Nephroblastoma treatment in children: A clinical retrospective analysis

Objectives: This study aimed to analyze the clinical presentation, diagnostic process, therapeutic approaches, pathological features, and treatment outcomes of children diagnosed with Wilms tumor (WT) and evaluate the time intervals from symptom onset to seeking medical attention and subsequent diagnosis. Patients and methods: This retrospective study reviewed the records of 18 children (11 males, 7 females; median age: 3.72 years; range, 0.13 to 8.33 years) diagnosed with WT who underwent surgery between January 1, 2010, and December 31, 2023. Data on demographics, clinical presentation, treatment, and outcomes were collected and analyzed. All patients underwent radical nephrectomy and received preoperative and postoperative chemotherapy as per the UMBRELLA protocol of the International Society of Pediatric Oncology Renal Tumor Study Group. Results: The median age at diagnosis was 37 months. The most common presenting sign was a palpable abdominal mass (100%), followed by abdominal swelling (61%) and distension (67%). The mixed histopathological type was most prevalent (50%). The median time from symptom onset to seeking medical attention was 13.9 days, and the median from initial medical consultation to diagnosis was 9.9 days.

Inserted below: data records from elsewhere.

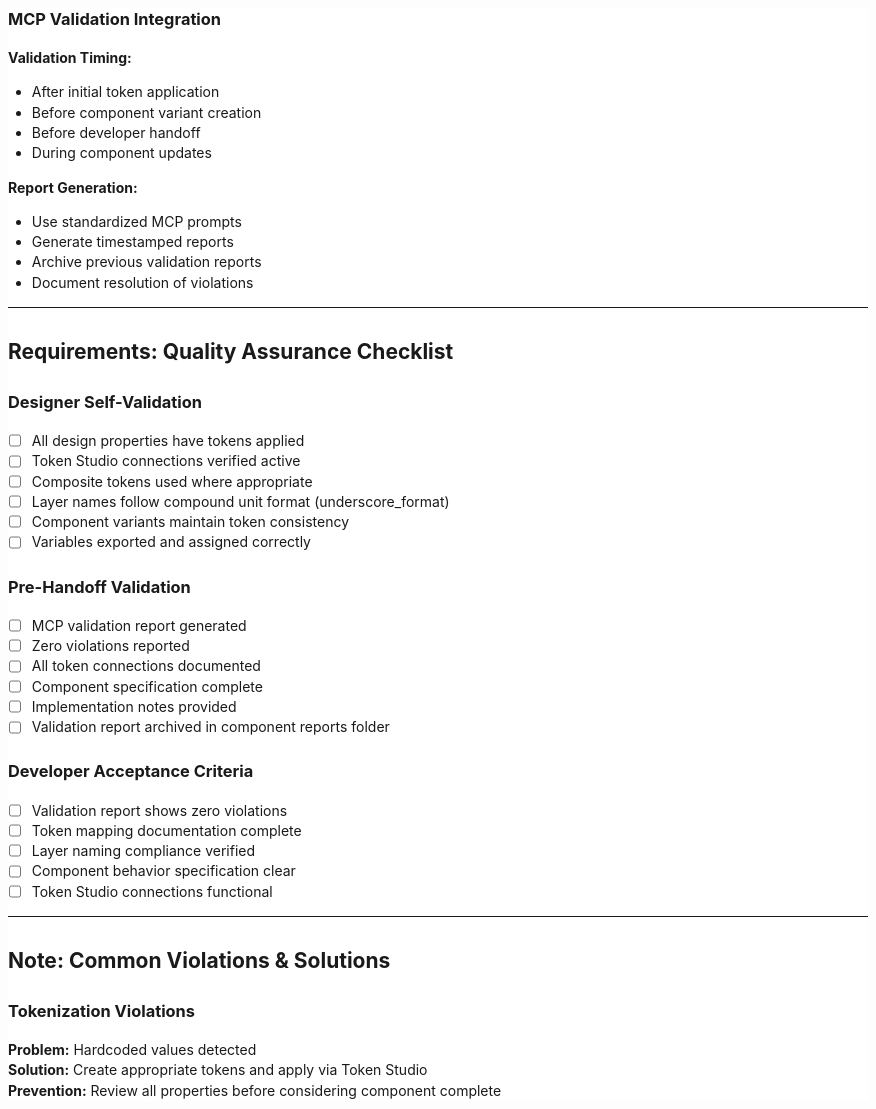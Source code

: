 ### MCP Validation Integration

**Validation Timing:**
- After initial token application
- Before component variant creation
- Before developer handoff
- During component updates

**Report Generation:**
- Use standardized MCP prompts
- Generate timestamped reports
- Archive previous validation reports
- Document resolution of violations

---

## **Requirements:** Quality Assurance Checklist

### Designer Self-Validation

- [ ] All design properties have tokens applied
- [ ] Token Studio connections verified active
- [ ] Composite tokens used where appropriate
- [ ] Layer names follow compound unit format (underscore_format)
- [ ] Component variants maintain token consistency
- [ ] Variables exported and assigned correctly

### Pre-Handoff Validation

- [ ] MCP validation report generated
- [ ] Zero violations reported
- [ ] All token connections documented
- [ ] Component specification complete
- [ ] Implementation notes provided
- [ ] Validation report archived in component reports folder

### Developer Acceptance Criteria

- [ ] Validation report shows zero violations
- [ ] Token mapping documentation complete
- [ ] Layer naming compliance verified
- [ ] Component behavior specification clear
- [ ] Token Studio connections functional

---

## **Note:** Common Violations & Solutions

### Tokenization Violations

**Problem:** Hardcoded values detected  
**Solution:** Create appropriate tokens and apply via Token Studio  
**Prevention:** Review all properties before considering component complete
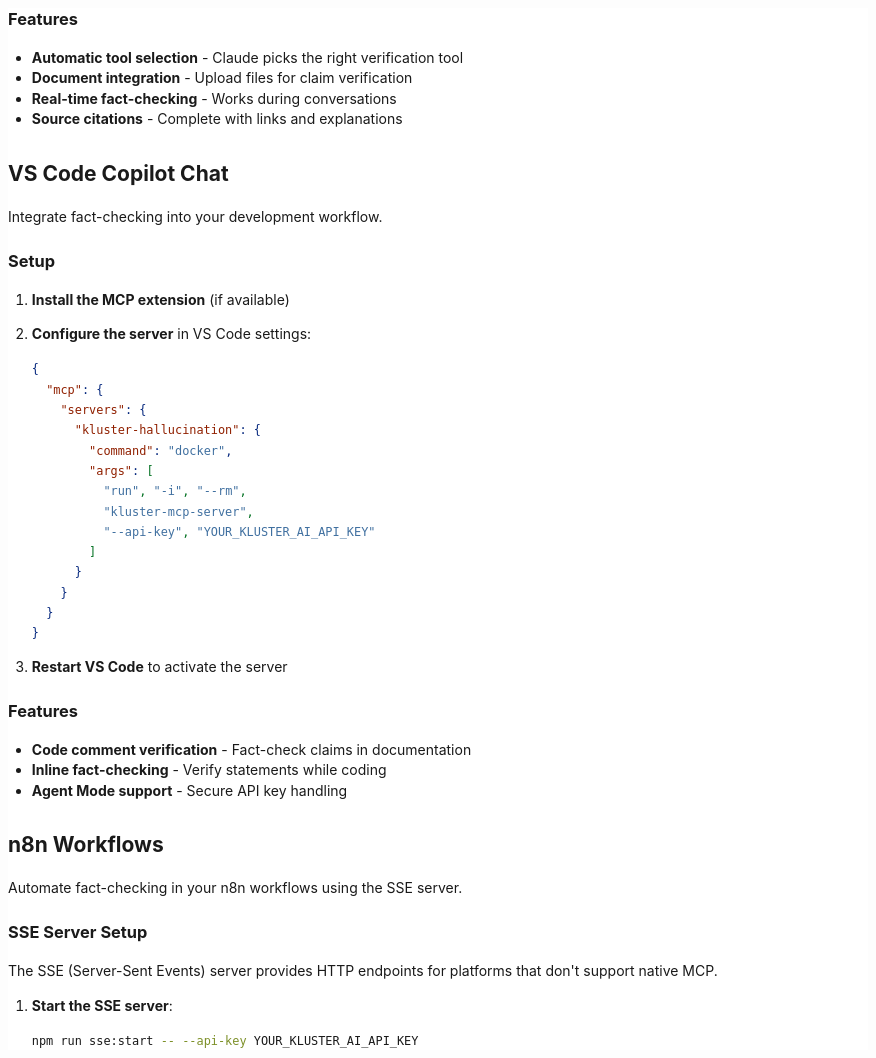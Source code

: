 ### Features

- **Automatic tool selection** - Claude picks the right verification tool
- **Document integration** - Upload files for claim verification
- **Real-time fact-checking** - Works during conversations
- **Source citations** - Complete with links and explanations

## VS Code Copilot Chat

Integrate fact-checking into your development workflow.

### Setup

1. **Install the MCP extension** (if available)
2. **Configure the server** in VS Code settings:

   ```json
   {
     "mcp": {
       "servers": {
         "kluster-hallucination": {
           "command": "docker",
           "args": [
             "run", "-i", "--rm", 
             "kluster-mcp-server",
             "--api-key", "YOUR_KLUSTER_AI_API_KEY"
           ]
         }
       }
     }
   }
   ```

3. **Restart VS Code** to activate the server

### Features

- **Code comment verification** - Fact-check claims in documentation
- **Inline fact-checking** - Verify statements while coding
- **Agent Mode support** - Secure API key handling

## n8n Workflows

Automate fact-checking in your n8n workflows using the SSE server.

### SSE Server Setup

The SSE (Server-Sent Events) server provides HTTP endpoints for platforms that don't support native MCP.

1. **Start the SSE server**:
   ```bash
   npm run sse:start -- --api-key YOUR_KLUSTER_AI_API_KEY
   ```
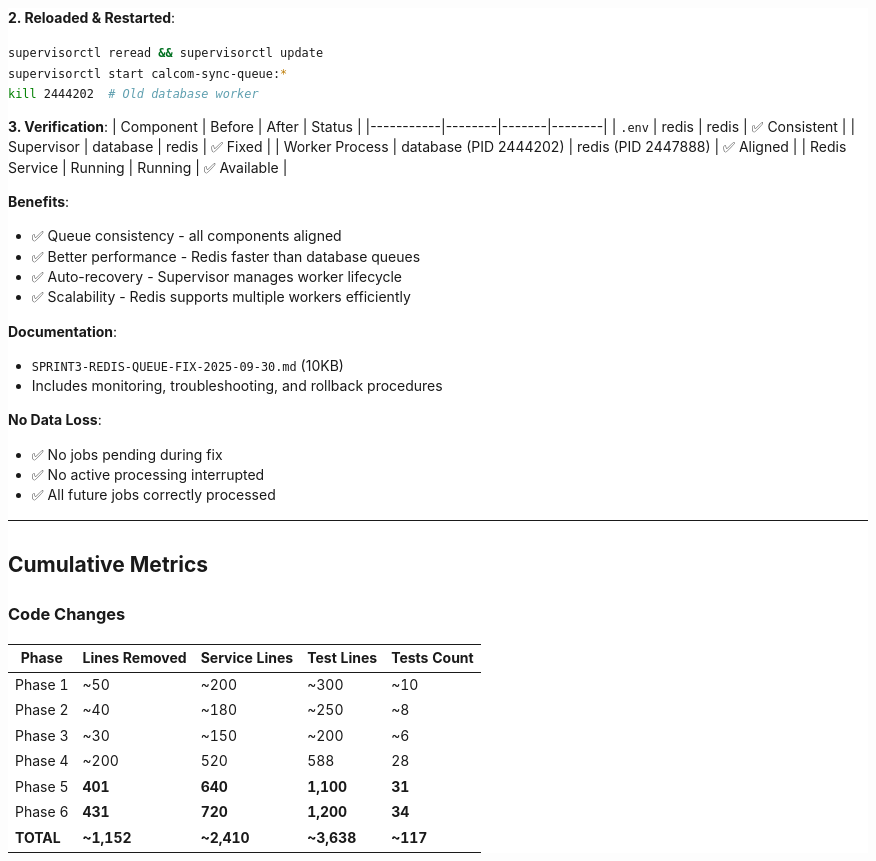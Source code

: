 **2. Reloaded & Restarted**:
```bash
supervisorctl reread && supervisorctl update
supervisorctl start calcom-sync-queue:*
kill 2444202  # Old database worker
```

**3. Verification**:
| Component | Before | After | Status |
|-----------|--------|-------|--------|
| `.env` | redis | redis | ✅ Consistent |
| Supervisor | database | redis | ✅ Fixed |
| Worker Process | database (PID 2444202) | redis (PID 2447888) | ✅ Aligned |
| Redis Service | Running | Running | ✅ Available |

**Benefits**:
- ✅ Queue consistency - all components aligned
- ✅ Better performance - Redis faster than database queues
- ✅ Auto-recovery - Supervisor manages worker lifecycle
- ✅ Scalability - Redis supports multiple workers efficiently

**Documentation**:
- `SPRINT3-REDIS-QUEUE-FIX-2025-09-30.md` (10KB)
- Includes monitoring, troubleshooting, and rollback procedures

**No Data Loss**:
- ✅ No jobs pending during fix
- ✅ No active processing interrupted
- ✅ All future jobs correctly processed

---

## Cumulative Metrics

### Code Changes

| Phase | Lines Removed | Service Lines | Test Lines | Tests Count |
|-------|--------------|---------------|------------|-------------|
| Phase 1 | ~50 | ~200 | ~300 | ~10 |
| Phase 2 | ~40 | ~180 | ~250 | ~8 |
| Phase 3 | ~30 | ~150 | ~200 | ~6 |
| Phase 4 | ~200 | 520 | 588 | 28 |
| Phase 5 | **401** | **640** | **1,100** | **31** |
| Phase 6 | **431** | **720** | **1,200** | **34** |
| **TOTAL** | **~1,152** | **~2,410** | **~3,638** | **~117** |
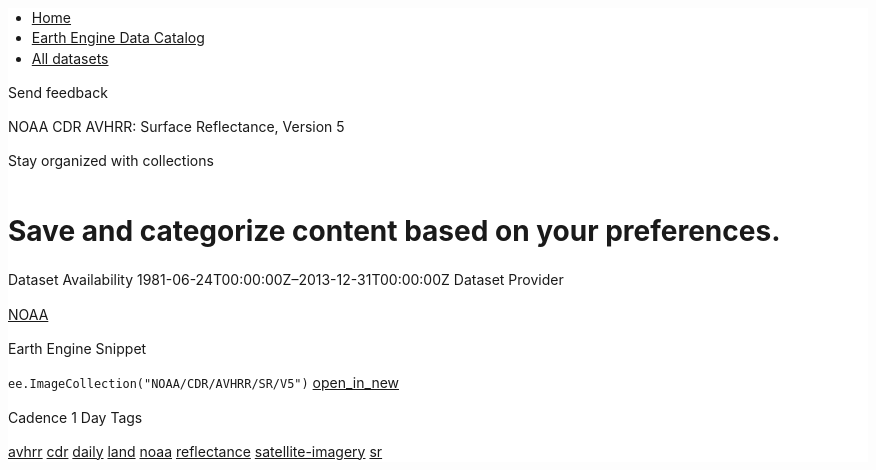 



* [Home](https://developers.google.com/)
* [Earth Engine Data Catalog](https://developers.google.com/earth-engine/datasets)
* [All datasets](https://developers.google.com/earth-engine/datasets/catalog)





 
 
 Send feedback
 
 

NOAA CDR AVHRR: Surface Reflectance, Version 5


 
 Stay organized with collections
 

 
 Save and categorize content based on your preferences.
================================================================================================================================================








Dataset Availability
1981\-06\-24T00:00:00Z–2013\-12\-31T00:00:00Z
Dataset Provider


[NOAA](https://www.ncei.noaa.gov/products/climate-data-records/surface-reflectance)



Earth Engine Snippet


`ee.ImageCollection("NOAA/CDR/AVHRR/SR/V5")` 
[open\_in\_new](https://code.earthengine.google.com/?scriptPath=Examples:Datasets/NOAA/NOAA_CDR_AVHRR_SR_V5)





Cadence
1 Day
Tags


[avhrr](/earth-engine/datasets/tags/avhrr)
[cdr](/earth-engine/datasets/tags/cdr)
[daily](/earth-engine/datasets/tags/daily)
[land](/earth-engine/datasets/tags/land)
[noaa](/earth-engine/datasets/tags/noaa)
[reflectance](/earth-engine/datasets/tags/reflectance)
[satellite\-imagery](/earth-engine/datasets/tags/satellite-imagery)
[sr](/earth-engine/datasets/tags/sr)
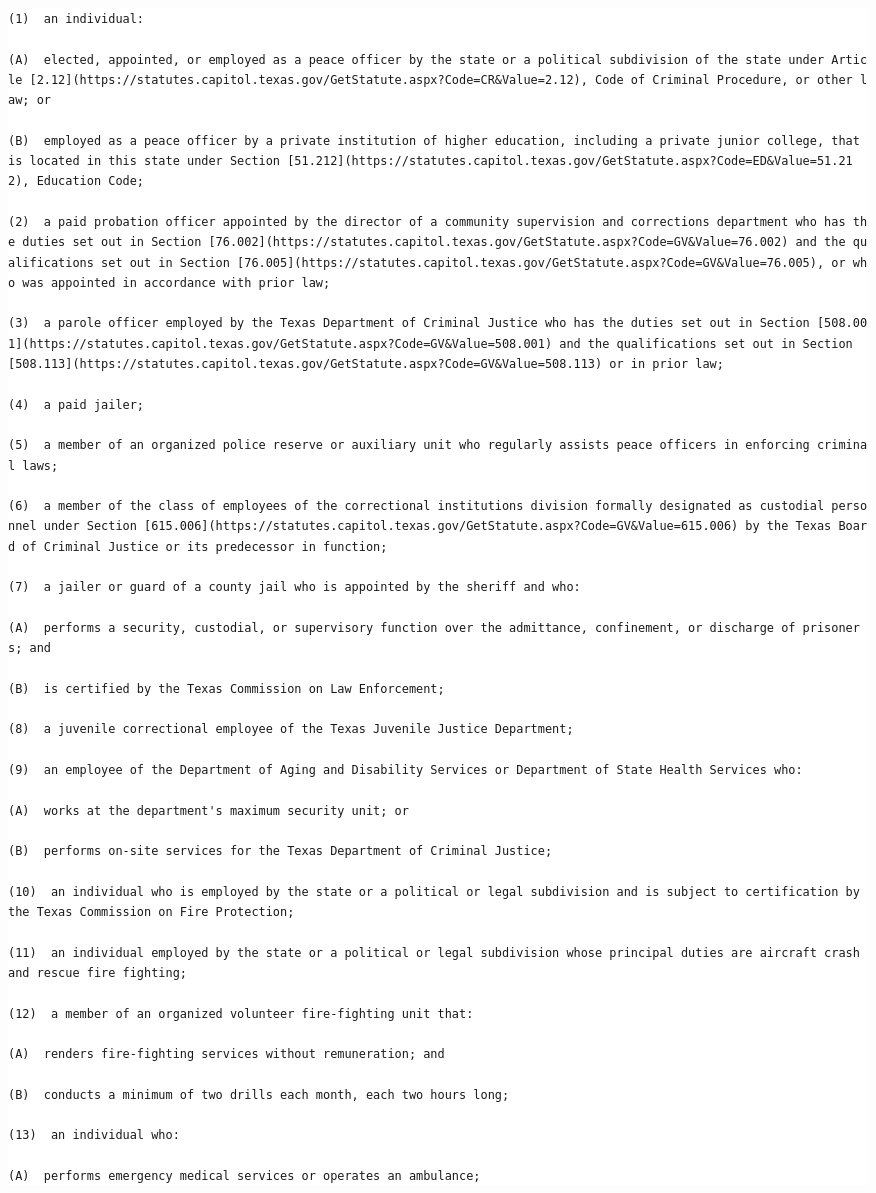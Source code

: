     (1)  an individual:
    
    (A)  elected, appointed, or employed as a peace officer by the state or a political subdivision of the state under Article [2.12](https://statutes.capitol.texas.gov/GetStatute.aspx?Code=CR&Value=2.12), Code of Criminal Procedure, or other law; or
    
    (B)  employed as a peace officer by a private institution of higher education, including a private junior college, that is located in this state under Section [51.212](https://statutes.capitol.texas.gov/GetStatute.aspx?Code=ED&Value=51.212), Education Code;
    
    (2)  a paid probation officer appointed by the director of a community supervision and corrections department who has the duties set out in Section [76.002](https://statutes.capitol.texas.gov/GetStatute.aspx?Code=GV&Value=76.002) and the qualifications set out in Section [76.005](https://statutes.capitol.texas.gov/GetStatute.aspx?Code=GV&Value=76.005), or who was appointed in accordance with prior law;
    
    (3)  a parole officer employed by the Texas Department of Criminal Justice who has the duties set out in Section [508.001](https://statutes.capitol.texas.gov/GetStatute.aspx?Code=GV&Value=508.001) and the qualifications set out in Section [508.113](https://statutes.capitol.texas.gov/GetStatute.aspx?Code=GV&Value=508.113) or in prior law;
    
    (4)  a paid jailer;
    
    (5)  a member of an organized police reserve or auxiliary unit who regularly assists peace officers in enforcing criminal laws;
    
    (6)  a member of the class of employees of the correctional institutions division formally designated as custodial personnel under Section [615.006](https://statutes.capitol.texas.gov/GetStatute.aspx?Code=GV&Value=615.006) by the Texas Board of Criminal Justice or its predecessor in function;
    
    (7)  a jailer or guard of a county jail who is appointed by the sheriff and who:
    
    (A)  performs a security, custodial, or supervisory function over the admittance, confinement, or discharge of prisoners; and
    
    (B)  is certified by the Texas Commission on Law Enforcement;
    
    (8)  a juvenile correctional employee of the Texas Juvenile Justice Department;
    
    (9)  an employee of the Department of Aging and Disability Services or Department of State Health Services who:
    
    (A)  works at the department's maximum security unit; or
    
    (B)  performs on-site services for the Texas Department of Criminal Justice;
    
    (10)  an individual who is employed by the state or a political or legal subdivision and is subject to certification by the Texas Commission on Fire Protection;
    
    (11)  an individual employed by the state or a political or legal subdivision whose principal duties are aircraft crash and rescue fire fighting;
    
    (12)  a member of an organized volunteer fire-fighting unit that:
    
    (A)  renders fire-fighting services without remuneration; and
    
    (B)  conducts a minimum of two drills each month, each two hours long;
    
    (13)  an individual who:
    
    (A)  performs emergency medical services or operates an ambulance;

Complications occurred in three (17%) patients, and one (6%) patient experienced relapse. The survival rate was 94%. Conclusion: This study's survival and relapse rates are comparable to global data, reflecting advances in the diagnosis and management of WT at our institution. However, further research is needed to address the study’s limitations and enhance outcomes, particularly in resource-limited settings.